Just flipping through The Luminous Ground to see if there's anything we need to discuss.
Here -- something about the primacy of SLACK in the Timeless Way of building.
I just looked it up, and the first answer claims that building one of those timeless cathedrals took between 25 and 600 years, proving once again that timelessness takes time.
By way of comparison, starting next week we'll be doing some major remodeling around here that will take just a couple of weeks or so. Imagine if I said to the contractor, "hey, just take all the time you need to get it right. If I -- or my grandchildren, for that matter -- don't live to see it, that's okay. God will see it."
So, think of the thousands of artists and craftsmen who worked on those things, but who never lived to see the finished product. Then again, they must have "seen" it in some sense, or they wouldn't have known how to proceed.

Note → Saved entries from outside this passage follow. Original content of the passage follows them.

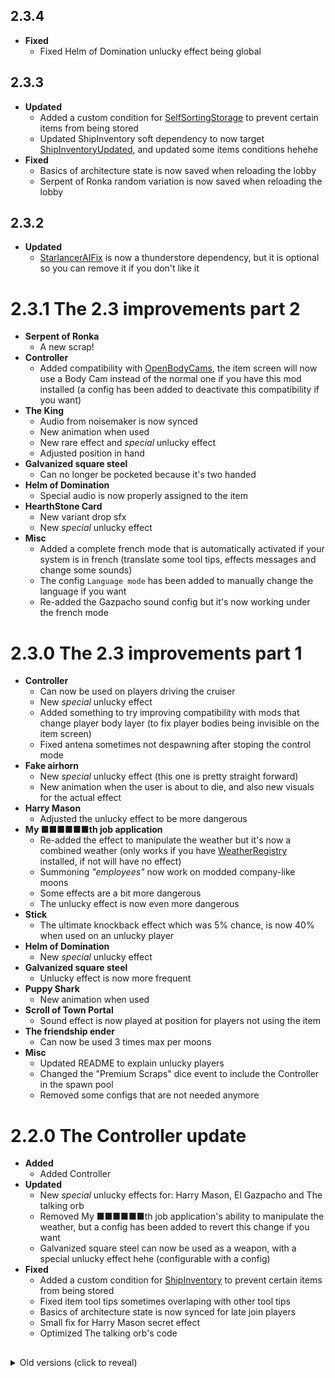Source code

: ## 2.3.4
- **Fixed**
    - Fixed Helm of Domination unlucky effect being global

## 2.3.3
- **Updated**
    - Added a custom condition for [SelfSortingStorage](https://thunderstore.io/c/lethal-company/p/Zigzag/SelfSortingStorage/) to prevent certain items from being stored
    - Updated ShipInventory soft dependency to now target [ShipInventoryUpdated](https://thunderstore.io/c/lethal-company/p/LethalCompanyModding/ShipInventoryUpdated/), and updated some items conditions hehehe
- **Fixed**
    - Basics of architecture state is now saved when reloading the lobby
    - Serpent of Ronka random variation is now saved when reloading the lobby

## 2.3.2
- **Updated**
    - [StarlancerAIFix](https://thunderstore.io/c/lethal-company/p/AudioKnight/StarlancerAIFix/) is now a thunderstore dependency, but it is optional so you can remove it if you don't like it

# 2.3.1 The 2.3 improvements part 2
- **Serpent of Ronka**
    - A new scrap!
- **Controller**
    - Added compatibility with [OpenBodyCams](https://thunderstore.io/c/lethal-company/p/Zaggy1024/OpenBodyCams/), the item screen will now use a Body Cam instead of the normal one if you have this mod installed (a config has been added to deactivate this compatibility if you want)
- **The King**
    - Audio from noisemaker is now synced
    - New animation when used
    - New rare effect and *special* unlucky effect
    - Adjusted position in hand
- **Galvanized square steel**
    - Can no longer be pocketed because it's two handed
- **Helm of Domination**
    - Special audio is now properly assigned to the item
- **HearthStone Card**
    - New variant drop sfx
    - New *special* unlucky effect
- **Misc**
    - Added a complete french mode that is automatically activated if your system is in french (translate some tool tips, effects messages and change some sounds)
    - The config `Language mode` has been added to manually change the language if you want
    - Re-added the Gazpacho sound config but it's now working under the french mode

# 2.3.0 The 2.3 improvements part 1
- **Controller**
    - Can now be used on players driving the cruiser
    - New *special* unlucky effect
    - Added something to try improving compatibility with mods that change player body layer (to fix player bodies being invisible on the item screen)
    - Fixed antena sometimes not despawning after stoping the control mode
- **Fake airhorn**
    - New *special* unlucky effect (this one is pretty straight forward)
    - New animation when the user is about to die, and also new visuals for the actual effect
- **Harry Mason**
    - Adjusted the unlucky effect to be more dangerous
- **My ■■■■■■th job application**
    - Re-added the effect to manipulate the weather but it's now a combined weather (only works if you have [WeatherRegistry](https://thunderstore.io/c/lethal-company/p/mrov/WeatherRegistry/) installed, if not will have no effect)
    - Summoning *"employees"* now work on modded company-like moons
    - Some effects are a bit more dangerous
    - The unlucky effect is now even more dangerous
- **Stick**
    - The ultimate knockback effect which was 5% chance, is now 40% when used on an unlucky player
- **Helm of Domination**
    - New *special* unlucky effect
- **Galvanized square steel**
    - Unlucky effect is now more frequent
- **Puppy Shark**
    - New animation when used
- **Scroll of Town Portal**
    - Sound effect is now played at position for players not using the item
- **The friendship ender**
    - Can now be used 3 times max per moons
- **Misc**
    - Updated README to explain unlucky players
    - Changed the "Premium Scraps" dice event to include the Controller in the spawn pool 
    - Removed some configs that are not needed anymore

# 2.2.0 The Controller update
- **Added**
    - Added Controller
- **Updated**
    - New *special* unlucky effects for: Harry Mason, El Gazpacho and The talking orb
    - Removed My ■■■■■■th job application's ability to manipulate the weather, but a config has been added to revert this change if you want
    - Galvanized square steel can now be used as a weapon, with a special unlucky effect hehe (configurable with a config)
- **Fixed**
    - Added a custom condition for [ShipInventory](https://thunderstore.io/c/lethal-company/p/WarperSan/ShipInventory/) to prevent certain items from being stored
    - Fixed item tool tips sometimes overlaping with other tool tips
    - Basics of architecture state is now synced for late join players
    - Small fix for Harry Mason secret effect
    - Optimized The talking orb's code

##

<details><summary>Old versions (click to reveal)</summary>

###

## 2.1.1
- **Updated**
    - Bomb
        - New animation, new sound and new particle system
    - Stick
        - Improved knockback effect so you can influence the direction of the knockback by looking at where you want to sent the other player (for example, if you are crouching and look up while hitting the player it's going to make it go very high)
        - Added 5% to use the ultimate knockback effect
    - El Gazpacho
        - Changed grab and drop sounds to be more vanilla friendly
        - Added a config to revert this change if you want
    - Misc
        - Improved the collider of small items so it's easier to grab
        - Christmas assets will now automatically be applied every year during christmas period
- **Fixed**
    - Surviving the Death hallucination dice event will now properly stop the event

# 2.1.0 Christmas update
- **Added**
    - New christmas assets for all items !
- **Updated**
    - Fake airhorn will now play a "warning audio" when the user is about to die (Thank you **Kogi** for the idea!)
    - Updated default spawn chance for some items
- **Fixed**
    - Fixed Fake airhorn "landmine audio" playing incorectly

## 2.0.16
- **Fixed**
    - Fixed an issue with My ■■■■■■th job application

## 2.0.15
- **Fixed**
    - Removed test code of 2.0.14

## 2.0.14
- **Updated**
    - Improved Hazard hallucination both for My ■■■■■■th job application and the custom dice event
- **Fixed**
    - My ■■■■■■th job application is now compatible with [WeatherRegistry](https://thunderstore.io/c/lethal-company/p/mrov/WeatherRegistry/)
    - Fixed an issue with The friendship ender

## 2.0.13
- Update for [Emergency_Dice_Updated](https://thunderstore.io/c/lethal-company/p/slayer6409/Emergency_Dice_Updated/) 1.7.4+, if you have it installed
    - New events:
        - Instrument of legends [Great]
        - Hazard hallucination [Bad]
        - Abibaland [Great]
        - Towers [Awful]
        - Bombs infestation [Bad]
        - Where is everybody? [Mixed]
        - Disturbing noise [Good]
        - Flowerman Academy [Awful]
    - Changed the "Premium Scraps" event to only spawn different items

## 2.0.12
- **Added**
    - Added a config to set custom min,max scrap value for all items (can be left empty for default values)
- **Updated**
    - Better knockback effect for Stick
    - Better teleportation code for Scroll of Town Portal
    - Better audio code for some items
    - Stick can now also be used on players that are performing a special interaction, like when they are on the terminal
    - All Friendship ender events will now be replaced by vanilla ones if you don't have [StarlancerAIFix](https://thunderstore.io/c/lethal-company/p/AudioKnight/StarlancerAIFix/) installed (less fun, please install StarlancerAIFix !)

## 2.0.11
- **Fixed**
    - Fixed The friendship ender breaking if you use it mid-air

## 2.0.10
- **Updated**
    - Summoning *"employees"* with My ■■■■■■th job application will now also change the weather to eclipsed
    - Added 1 new event for The friendship ender effect if you have [LethalAnomalies](https://thunderstore.io/c/lethal-company/p/Zeldahu/LethalAnomalies/) installed
    - The friendship ender got a *special* upgrade when used by unlucky players
    - Nerfed El Gazpacho drunk effect, it's now ending two times faster

## 2.0.9
- **Updated**
    - Harry Mason's secret effect chance has been increased from 5% to 8% hehehe
- **Fixed**
    - Compatibility patch with the latest version of [Emergency_Dice_Updated](https://thunderstore.io/c/lethal-company/p/slayer6409/Emergency_Dice_Updated/) 1.6.5+
        - Should fix the "Premium Scraps" custom dice effect

## 2.0.8
- **Updated**
    - Added 2 new rare events for The friendship ender effect if you have [Surfaced](https://thunderstore.io/c/lethal-company/p/SurfacedTeam/Surfaced/) installed (if you don't have it, they will be replaced by vanilla ones instead)
    - Added a new config for selecting unlucky players (use this to troll your friends lol)
    - My ■■■■■■th job application got a *special* upgrade when used by unlucky players
- **Fixed**
    - The friendship ender effect (the new one since 2.0.7) should be a little bit more optimized

## 2.0.7
- **Updated**
    - The friendship ender is now more LETHAL
    - To avoid problems with The friendship ender, the item now has 2 max usage allowed per moons. And if you try to use it more than 2 times something *a little bit less lethal* will happen
    - The Bomb item got a *special* upgrade when used by unlucky players
    - Improved compatibility with [RuntimeIcons](https://thunderstore.io/c/lethal-company/p/LethalCompanyModding/RuntimeIcons/)
        - Every scrap that didn't had an icon by default will now display a custom icon when you have RuntimeIcons 0.2.0 or newer installed
        - Custom icons are better than automatically generated ones from this mod, and they don't create any lag when the item spawns
- **Fixed**
    - Fixed every damage and heal not working as intended if (somehow) you have more than max health

## 2.0.6
- **Fixed**
    - Fixed a `ReflectionTypeLoadException` when loading the mod without soft dependencies installed (Thank you [DiFFoZ](https://thunderstore.io/c/lethal-company/p/DiFFoZ/) for the help!)

## 2.0.5
- **Added**
    - Custom compatible dice rolls have been added for the [Emergency_Dice_Updated](https://thunderstore.io/c/lethal-company/p/slayer6409/Emergency_Dice_Updated/) mod!
    - Requires version 1.6.1 or newer, can be disabled in the config
    - Added events:
        - Premium Scraps [Good]
        - Haunted hallucination [Bad]
        - Death hallucination [Awful]
- **Updated**
    - Improved scrap spawning custom code (used by Basics of architecture)
    - Basics of architecture *'spawning effect'* can now also be used when in orbit and when you are at Gordion
- **Fixed**
    - Summoned items of Basics of architecture are now synced to all players (scrap value and item rotation)

## 2.0.4
- **Updated**
    - The Stick special effect is now a little bit stronger
    - When a player is summoning *"employees"* with My ■■■■■■th job application, the item will now prevents other players to also summon *"employees"* until the next moon
    - Changed how control tips are displayed to the local player for Basics of architecture and My ■■■■■■th job application
    - Updated to v68
- **Fixed**
    - Fixed My ■■■■■■th job application sometimes not working when there is already another Job application item in use on the map

## 2.0.3
- **Updated**
    - Rebuilt assets with HDRP's Lit Shader Mode = "both"
    - Reduced the number of summoned *"employees"* with My ■■■■■■th job application
    - Updated to v66
- **Fixed**
    - Fixed compatibility issues with [RuntimeIcons](https://thunderstore.io/c/lethal-company/p/LethalCompanyModding/RuntimeIcons/)
    - Fixed Fake airhorn resting position when [Matty_Fixes](https://thunderstore.io/c/lethal-company/p/mattymatty/Matty_Fixes/) is installed (this only works with Matty_Fixes 1.1.30+)
    - Fixed one of the effect of the Bomb item not working when [LethalThings](https://thunderstore.io/c/lethal-company/p/Evaisa/LethalThings/) is installed

## 2.0.2
- **Updated**
    - New minor *secret effect* for Helm of Domination (a simple reference)
    - Changed Bomb grab and drop sound effects
    - The King item now requires battery to be used
    - Updated to v65

## 2.0.1
- **Fixed**
    - Fixed Basics of architecture not working since last update

# 2.0.0 Improvements
- **Added**
    - Added Bomb
- **Updated**
    - New effect for Harry Mason: when you drop it, you have 5% chance of *something* happening hehehe
    - Scroll of Town Portal can now also be used when the ship is leaving
    - Stick can now also be used when in orbit
    - Added info message when you try to use The friendship ender and Scroll of Town Portal at the wrong moment (in orbit for example)
    - Removed LethalNetworkAPI dependency, every network effect is now managed by classic unity netcode, this allows all sort of fixes
- **Fixed**
    - Adjusted position of Rupee, SODA, Basics of architecture and Galvanized square steel when they are droped in the ship's cupboard
    - Fixed The friendship ender spawning a strange entity that can't kill people??
    - Fixed Basics of architecture usage, it can now be used by all players, not just the host
    - Scroll of Town Portal will now be properly destroyed when used by someone
    - My ■■■■■■th job application spawning things effects are now more consistent, and not random
    - My ■■■■■■th job application special effect will now be stopped if the item somehow despawn by a non natural way
    - Fixed Balan Statue glowing rainbow variant having a lower part of the wrong material
    - Fake airhorn audio is now properly assigned to the item for other players (this was already the case for the local player)
    - The friendship ender and Scroll of Town Portal audio are now properly assigned to the item
    - All items will now spawn with isInFactory flag enabled, this should fix metalic items getting struck by lightning when inside the dungeon

## 1.9.1
- **Fixed**
    - Fixed Fake airhorn audio playing twice for other players

# 1.9.0 New scraps
- **Added**
    - Added My ■■■■■■th job application, Moogle, El Gazpacho and The talking orb
- **Updated**
    - New effect for crouton: you can now walk on it to make a *special* sound
    - When Basics of architecture is spawning an item, it will now also play a funny sound
    - Fake airhorn's second effect has a new animation
    - Fake airhorn audio now has some sound variation just like the real airhorn. But I'm not that evil so the variations are *not exactly* the same as the real one... anyways good luck !
    - Reduced Stick spawn chance
    - Updated README and mod icon
- **Fixed**
    - The Stick special effect has been completely fixed and is now re-enabled !
    - Basics of architecture 'turning page' audio is now properly assigned to the item and is synced to all players
    - Fake airhorn audio is now properly assigned to the item and can be heard by monsters
    - Optimization of custom effects code

## 1.8.4
- **Updated**
    - Updated Frieren, Ainz Ooal Gown, Mystic Cristal and The friendship ender grab animation
    - All scraps will now drop ahead of players (not directly below them) when not in the ship
    - Added some cause of deaths for certain items and camera shake for The friendship ender
- **Fixed**
    - Fixed Fake airhorn and The friendship ender killing the host player by sending the dead body in the void

## 1.8.3
- **Updated**
    - Added an additional *bad* effect for the Fake airhorn, it will be randomnly triggered when used
    - Increased Fake airhorn explosion non-lethal damage to 50
    - Reduced Basics of architecture scrap value
- **Fixed**
    - Fixed Basics of architecture bug where it could spawn on the ship after beeing used despite vanishing, it will now never disapear even if used
    - Fixed Fake airhorn sometimes not working for other players

## 1.8.2
- **Updated**
    - Changed the Chocobo audio to be the one from FF7
- **Fixed**
    - Fixed the new colors of SODA not beeing metalic

## 1.8.1
- **Updated**
    - Added 3 color variations to SODA and 3 new colors for the Rupee (9 in total)
    - Added a custom grab tooltip to Ea-Nasir Statue
    - Increased Fake airhorn explosion range but it will deal 30 damage instead of killing players if they are a little bit far from the origin
    - Updated some spawn chance
    - Reduced The friendship ender audio
- **Fixed**
    - Temporarily disabled the Stick special effect since it's a little unstable, you can still find the item but it will not have any special effect for now
    - Fixed Galvanized square steel material

# 1.8.0 Improvements
- **Added**
    - Added Galvanized square steel
- **Updated**
    - Updated to v60/v61+
    - New effect for Basics of architecture: something special will happen when you have finished reading the book
    - Increased Fake airhorn spawn chance
    - Updated dependencies
- **Fixed**
    - Fixed issues with LethalNetworkAPI new versions 3.0.0+ (I'm still using the old structure but it's working as intended)

## 1.7.3
- **Updated**
    - Updated to v55/v56
    - Reduced Stick audio
- **Fixed**
    - Reverted Fake airhorn explosion range back to version 1.6.0

## 1.7.2
- **Updated**
    - Updated to v55-beta

## 1.7.1
- **Fixed**
    - Removed items left accidentaly in the shop

# 1.7.0 New scraps
- **Added**
    - Added The friendship ender, Scroll of Town Portal, Stick and Basics of architecture
- **Updated**
    - Fake airhorn will now play the real Airhorn sound when used (but it's a little different)
    - Removed the '?' from the Fake airhorn tooltip, use the sound to tell if it's the real one
    - Improved Fake airhorn explosion to be more dangerous and random
    - Updated some spawn chance
    - Updated dependencies
    - Updated README
- **Fixed**
    - Reduced every audio imported quality
    - Reduced Chocobo and Puppy Shark texture quality
    - Fixed Ainz Ooal Gown grab animation
    - Optimized again Ainz Ooal Gown model (it's now extremely low poly)

## 1.6.2
- **Updated**
    - Added a config file to set every spawn chance as you like
    - Increased Comically Large Spoon audio

## 1.6.1
- **Updated**
    - All scraps can now be grabbed before game start
    - Reduced Balan Statue audio
- **Fixed**
    - Optimized Ea-Nasir Statue model

# 1.6.0 Improvements
- **Updated**
    - New effect for The King and Puppy Shark: they can now be used to make some funny sound
    - Added an emissive texture for Helm of Domination and HearthStone Card
    - Increased Comically Large Spoon damage and weight
    - Reduced Comically Large Spoon spawn chance
    - Increased The King audio
- **Fixed**
    - Fixed Chocobo, The King and Puppy Shark grab animation
    - Reduced Fake airhorn explosion range
    - Reduced Mystic Cristal texture quality
    - Optimized Helm of Domination model

# 1.5.0 New scraps
- **Added**
    - Added crouton, Fake airhorn and Balan Statue
- **Updated**
    - Added a rare glowing color variation to Comically Large Spoon
    - HearthStone Card can now be inspected
    - Reduced Helm of Domination, Ea-Nasir Statue and Ainz Ooal Gown weight
    - Updated dependencies (added LethalNetworkAPI)
    - Updated README (+github repo)
- **Fixed**
    - Fixed Comically Large Spoon damage desync bug
    - Reduced HearthStone Card texture quality

# 1.4.0 Improvements
- **Added**
    - Added Comically Large Spoon
- **Updated**
    - Added 6 color variations to the Rupee
    - Added a tool tip to The King
    - Increased Helm of Domination scrap value
    - Reduced Ea-Nasir Statue weight
- **Fixed**
    - Fixed Ea-Nasir Statue grab animation
    - Fixed Rupee texture beeing too dark
    - Optimized Mystic Cristal transparency and model

## 1.3.1
- **Updated**
    - Reduced HearthStone Card, Rupee and The King scrap value
    - Reduced HearthStone Card and SODA audio

# 1.3.0 New scraps
- **Added**
    - Added Rupee, Ea-Nasir Statue, HearthStone Card and SODA
- **Updated**
    - Updated Helm of Domination grab animation
    - Increased Helm of Domination spawn chance and weight
    - Reduced Harry Mason scrap value
    - Reduced Frieren and Helm of Domination textures quality
    - Reduced Puppy Shark audio
- **Fixed**
    - Optimized, fixed textures and reduced light intensity of Ainz Ooal Gown model

## 1.2.2
- **Updated**
    - Updated README
- **Fixed**
    - Optimized Puppy Shark model

## 1.2.1
- **Updated**
    - Increased Ainz Ooal Gown scrap value
    - Reduced Mystic Cristal spawn chance

# 1.2.0 New scraps
- **Added**
    - Added Harry Mason, Mystic Cristal and Puppy Shark
- **Updated**
    - Increased The King spawn chance
    - Updated mod icon
- **Fixed**
    - Fixed Helm of Domination displayed name
    - Fixed The King audio

## 1.1.1
- **Fixed**
    - Fixed typo in README

# 1.1.0 New scraps
- **Added**
    - Added Chocobo, Ainz Ooal Gown, Helm of Domination and The King
- **Updated**
    - Increased Frieren scrap value
    - Updated mod icon

# 1.0.0 Initial release
- **Added**
    - Added Frieren

</details>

Anyway, Alexander writes of "the matter of pace. The essence of these works, made in a devotional atmosphere, was that the maker had time..." Actually, what he had was a timelessness that empowered him "to see wholeness and to act accordingly."
You can't see wholeness when you're being rushed. Rather, the window of time-dilation closes up, and we are exholed from the inspiraling goround of Slack. It's the same with the Timeless Way of Blogging.
For this reason, Alexander feels that the mystico-religious setting nurtured "the conditions for the perception and creation of buildings which were profoundly connected to the human self."
But again, the nature of the self and the nature of reality are one and the same thing -- or converge on the same thing, anyway -- so Alexander is suggesting that it is literally true that these works reflect the actual nature of the universe.
Which reminds me. Liberals love diversity, right? And Alexander taught at one of the most liberal universities on the planet, Cal State Berkeley. So they welcomed his ideas, right?
Well, maybe after he lawyered up. In the acknowledgements at the end of the book, he thanks his attorney, who "spent seven years helping me solve (through the protection of my first amendment rights) the nearly disastrous political problems which occurred at the University of California."
The tolerant faculty there "did their best to prevent the teaching of this material and to close my mouth..." But he expresses gratitude for their "unrelenting hostility" over some twenty years, because it confirmed in his mind that he must be on to something. Liberals only attack what they fear.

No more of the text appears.